MSX Assembly Page

VDP programming tutorial

This article is a tutorial for beginner assembly programmers who want to access the MSX VDP. Knowledge of Z80 assembly is assumed. It starts out describing the four main components of the VDP, then goes into more detail on how to use them accompanied by some sample code. Next it gives some information on the palette, and lastly there is a small example using all addressing methods.

Table of contents:

The VDP basics

There are essentially three VDPs to consider for MSX computers; the Texas Instruments TMS9918A (MSX1), the Yamaha V9938 (MSX2), and the Yamaha V9958 (MSX2+ and turboR).

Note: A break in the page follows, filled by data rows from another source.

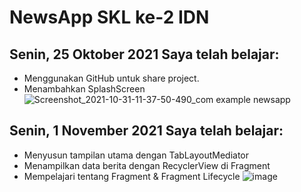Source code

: # NewsApp SKL ke-2 IDN

## Senin, 25 Oktober 2021 Saya telah belajar:
* Menggunakan GitHub untuk share project.
* Menambahkan SplashScreen
![Screenshot_2021-10-31-11-37-50-490_com example newsapp](https://user-images.githubusercontent.com/36739722/139617073-bcefd374-90cb-40f1-a87c-615feaa74042.jpg)

## Senin, 1 November 2021 Saya telah belajar:
* Menyusun tampilan utama dengan TabLayoutMediator
* Menampilkan data berita dengan RecyclerView di Fragment
* Mempelajari tentang Fragment & Fragment Lifecycle
![image](https://user-images.githubusercontent.com/36739722/139621984-85630f9f-71cb-45f4-b6b1-bf82683d1e74.png)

The TMS9918 provides text and pattern-modes, the V9938 is a major upgrade which adds high-resolution and high-colour bitmap modes, palettes and scrolling capabilities, and the V9958 is a minor improvement on that, adding a couple of screen modes with higher colour depth and improved scrolling. This document is primarily a guide to programming the V9938, but everything here applies to the V9958 as well.

The MSX V9938 VDP has four main components:

The CPU communicates with the VDP through 4 I/O ports, normally located at #98-#9B. They are referred to as VDP ports 0-3, but in this article I’ll often refer to them using their I/O port number.

The base VDP base port can be read from addresses #0006 (for reading) and #0007 (for writing) in the BIOS. The BIOS provides these addresses to allow MSX-to-MSX2 upgrade cartridges such as the Neos MA-20 to make their new VDP available at a different I/O port. However those cartridges are rare and you would be forgiven to just hard-code the standard ports in your program.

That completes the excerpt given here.